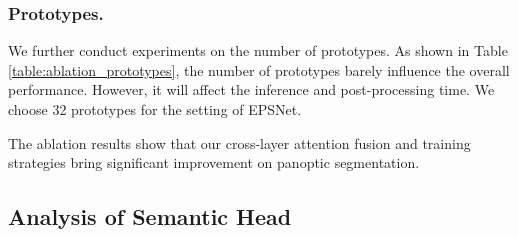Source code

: \documentclass[runningheads]{llncs}
\begin{document}
\subsubsection{Prototypes.}
We further conduct experiments on the number of prototypes. As shown in Table \ref{table:ablation_prototypes}, the number of prototypes barely influence the overall performance. However, it will affect the inference and post-processing time. We choose 32 prototypes for the setting of EPSNet. 

The ablation results show that our cross-layer attention fusion and training strategies bring significant improvement on panoptic segmentation.










\subsection{Analysis of Semantic Head}
\end{document}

- - - - - - -

**WHAT TO WORK ON**
Retype the entries word for word. Omit any images.

**WRITTEN ANSWER**
Source code

: \documentclass[runningheads]{llncs}
\begin{document}
\subsubsection{Prototypes.}
We further conduct experiments on the number of prototypes. As shown in Table \ref{table:ablation_prototypes}, the number of prototypes barely influence the overall performance. However, it will affect the inference and post-processing time. We choose 32 prototypes for the setting of EPSNet. 

The ablation results show that our cross-layer attention fusion and training strategies bring significant improvement on panoptic segmentation.










\subsection{Analysis of Semantic Head}
\end{document}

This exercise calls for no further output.